Exercise goal » The answer must be every line of the records below that contains the word "github".

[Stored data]
--------------------------------
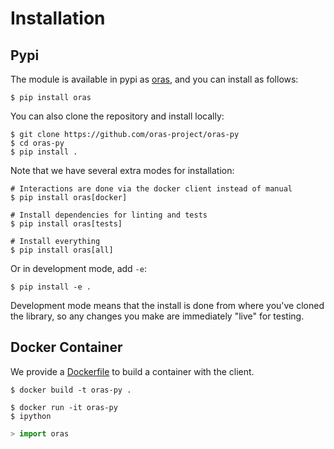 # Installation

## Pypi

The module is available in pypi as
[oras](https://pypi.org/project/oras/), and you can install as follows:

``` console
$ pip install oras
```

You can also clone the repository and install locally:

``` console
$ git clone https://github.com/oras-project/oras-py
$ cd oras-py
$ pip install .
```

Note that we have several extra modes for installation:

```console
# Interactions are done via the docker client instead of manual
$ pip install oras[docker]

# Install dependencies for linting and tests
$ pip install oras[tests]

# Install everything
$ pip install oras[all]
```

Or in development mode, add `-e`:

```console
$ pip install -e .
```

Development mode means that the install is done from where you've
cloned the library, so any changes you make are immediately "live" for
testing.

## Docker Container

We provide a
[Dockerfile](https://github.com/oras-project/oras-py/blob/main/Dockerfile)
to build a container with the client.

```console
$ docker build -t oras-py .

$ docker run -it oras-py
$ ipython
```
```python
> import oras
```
--------------------------------
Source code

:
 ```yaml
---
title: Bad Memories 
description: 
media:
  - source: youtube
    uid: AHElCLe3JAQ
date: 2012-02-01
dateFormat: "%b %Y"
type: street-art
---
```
--------------------------------
Solution below »
$ git clone https://github.com/oras-project/oras-py
[Dockerfile](https://github.com/oras-project/oras-py/blob/main/Dockerfile)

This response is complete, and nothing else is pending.